In practice, since the `measurements` and `theta_radians` are contained in flatbuffer-serialized binary data, those
will be stored in a single parquet column with type `BYTE_ARRAY` (arbitrarily long byte arrays).

## Arrow and Parquet Relationship

3 Part series from Arrow project on relationship:

1. [Part 1](https://arrow.apache.org/blog/2022/10/05/arrow-parquet-encoding-part-1/)
2. [Part 2](https://arrow.apache.org/blog/2022/10/08/arrow-parquet-encoding-part-2/)
3. [Part 3](https://arrow.apache.org/blog/2022/10/17/arrow-parquet-encoding-part-3/)

## Arrow <-> Rust Struct Conversion

[Derive macro that supports arrow2](https://github.com/DataEngineeringLabs/arrow2-convert)

## Flatbuffer Reflection

We can use the flatbuffer intermediate representation to programatically access the structure of a flatbuffer. This feature is documented [here](https://google.github.io/flatbuffers/intermediate_representation.html); [this](https://jorenjoestar.github.io/post/flatbuffers_reflection_data_driven_rendering/) is one of the few articles explaining how to use this feature.

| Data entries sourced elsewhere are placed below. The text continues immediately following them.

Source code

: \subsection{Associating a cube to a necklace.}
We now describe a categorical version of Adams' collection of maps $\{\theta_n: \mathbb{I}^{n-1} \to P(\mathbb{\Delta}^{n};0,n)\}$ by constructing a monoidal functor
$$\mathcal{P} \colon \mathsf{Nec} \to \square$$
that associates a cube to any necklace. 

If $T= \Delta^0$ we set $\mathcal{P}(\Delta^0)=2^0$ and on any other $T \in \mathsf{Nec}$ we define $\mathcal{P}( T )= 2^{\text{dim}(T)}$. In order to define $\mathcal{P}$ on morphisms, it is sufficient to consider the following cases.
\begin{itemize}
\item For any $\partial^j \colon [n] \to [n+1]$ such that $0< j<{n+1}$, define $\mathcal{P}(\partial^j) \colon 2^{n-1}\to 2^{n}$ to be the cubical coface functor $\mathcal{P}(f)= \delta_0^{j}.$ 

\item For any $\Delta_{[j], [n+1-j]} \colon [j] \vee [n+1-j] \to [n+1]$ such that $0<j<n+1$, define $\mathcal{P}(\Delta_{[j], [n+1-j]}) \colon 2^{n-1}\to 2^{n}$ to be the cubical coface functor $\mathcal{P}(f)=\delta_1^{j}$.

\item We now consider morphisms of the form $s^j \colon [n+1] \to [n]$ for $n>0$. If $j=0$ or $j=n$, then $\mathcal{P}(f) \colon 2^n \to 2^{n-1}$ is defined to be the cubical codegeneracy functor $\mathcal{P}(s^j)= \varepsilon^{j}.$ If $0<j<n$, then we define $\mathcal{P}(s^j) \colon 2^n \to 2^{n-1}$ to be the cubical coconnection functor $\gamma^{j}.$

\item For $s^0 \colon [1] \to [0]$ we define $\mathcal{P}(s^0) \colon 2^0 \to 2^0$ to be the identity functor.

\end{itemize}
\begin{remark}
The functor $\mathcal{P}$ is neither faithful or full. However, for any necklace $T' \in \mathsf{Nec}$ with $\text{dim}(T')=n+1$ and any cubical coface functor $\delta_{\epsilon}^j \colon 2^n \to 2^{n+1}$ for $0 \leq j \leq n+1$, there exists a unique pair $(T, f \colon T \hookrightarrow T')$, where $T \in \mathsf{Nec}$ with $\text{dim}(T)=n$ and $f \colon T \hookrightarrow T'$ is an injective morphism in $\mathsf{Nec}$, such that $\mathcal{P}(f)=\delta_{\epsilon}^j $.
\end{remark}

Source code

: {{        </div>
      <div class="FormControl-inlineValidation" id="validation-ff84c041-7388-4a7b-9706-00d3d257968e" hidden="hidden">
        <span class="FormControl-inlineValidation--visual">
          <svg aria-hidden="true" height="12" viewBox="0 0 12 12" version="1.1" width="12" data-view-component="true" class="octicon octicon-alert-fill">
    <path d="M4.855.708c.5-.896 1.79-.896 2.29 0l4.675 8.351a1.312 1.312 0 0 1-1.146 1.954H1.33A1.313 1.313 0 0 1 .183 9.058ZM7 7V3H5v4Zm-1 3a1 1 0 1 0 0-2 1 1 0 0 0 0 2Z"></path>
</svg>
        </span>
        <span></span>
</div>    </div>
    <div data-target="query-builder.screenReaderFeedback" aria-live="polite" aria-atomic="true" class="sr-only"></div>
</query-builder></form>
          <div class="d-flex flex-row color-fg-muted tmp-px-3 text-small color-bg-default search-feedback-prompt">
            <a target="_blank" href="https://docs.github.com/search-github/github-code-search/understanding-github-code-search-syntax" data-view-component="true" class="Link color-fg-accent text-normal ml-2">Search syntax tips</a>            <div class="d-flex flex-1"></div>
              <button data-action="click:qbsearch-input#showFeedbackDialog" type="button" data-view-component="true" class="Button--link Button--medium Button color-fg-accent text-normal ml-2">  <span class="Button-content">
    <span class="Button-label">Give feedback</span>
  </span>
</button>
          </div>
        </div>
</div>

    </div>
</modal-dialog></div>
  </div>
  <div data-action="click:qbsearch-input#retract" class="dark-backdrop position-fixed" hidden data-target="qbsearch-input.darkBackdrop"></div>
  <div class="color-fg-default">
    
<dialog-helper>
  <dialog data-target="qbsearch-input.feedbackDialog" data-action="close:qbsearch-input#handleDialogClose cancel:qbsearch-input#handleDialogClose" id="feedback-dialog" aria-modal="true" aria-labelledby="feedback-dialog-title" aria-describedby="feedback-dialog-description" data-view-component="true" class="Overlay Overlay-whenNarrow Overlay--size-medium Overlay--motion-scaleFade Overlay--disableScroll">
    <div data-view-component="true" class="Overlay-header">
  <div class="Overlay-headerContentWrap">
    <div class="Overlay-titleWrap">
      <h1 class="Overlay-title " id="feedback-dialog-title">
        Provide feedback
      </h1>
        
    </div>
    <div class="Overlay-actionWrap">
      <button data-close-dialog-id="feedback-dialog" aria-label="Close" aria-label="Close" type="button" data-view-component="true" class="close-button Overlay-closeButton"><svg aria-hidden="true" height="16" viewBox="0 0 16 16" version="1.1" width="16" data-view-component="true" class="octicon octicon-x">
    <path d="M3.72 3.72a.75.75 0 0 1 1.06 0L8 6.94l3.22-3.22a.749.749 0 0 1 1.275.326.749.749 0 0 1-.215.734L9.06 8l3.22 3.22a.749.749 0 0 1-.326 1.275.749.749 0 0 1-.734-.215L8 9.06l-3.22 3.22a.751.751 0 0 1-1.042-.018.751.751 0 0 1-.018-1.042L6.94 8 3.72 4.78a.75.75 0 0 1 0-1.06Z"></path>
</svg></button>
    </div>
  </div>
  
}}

A method for building a binary flatbuffer (`.bfbs`) from a schema and reading it in using the [reflection.fbs](https://github.com/google/flatbuffers/blob/master/reflection/reflection.fbs) schema. This allows us to extract the actual structure of the flatbuffer and should make it possible to generate arrow + parquet serialization code just given a Flatbuffer idl.

In practice, this requires the following steps:

1. Generate the binary representation of the flatbuffer schema (encoded according to `reflection.fbs`):

- Change to an example sensor flatbuffer directory from the [opensensor](https://github.com/opensensordotdev/opensensor) repository: `cd opensensor/crates/sensor_simple/flatbuffers`
- `flatc --schema --binary --bfbs-comments simple.fbs`. `--bfbs-comments` includes comments in the binary flatbuffer, which can be used to auto-comment generated Arrow + Parquet code
- This will generate `simple.bfbs`

2. Generate Flatbuffer binding code to read a flatbuffer that's been encoded according to `reflection.fbs`

- The OpenSensor library will automatically do this for Rust through the build script (see `opensensor-rs/src/reflection_generated.rs`)
- You can manually do this by navigating to the directory that contains `reflection.fbs` and execute the `flatc` command to generate code for your language of choice: `flatc --rust reflection.fbs`, `flatc --python reflection.fbs`, etc.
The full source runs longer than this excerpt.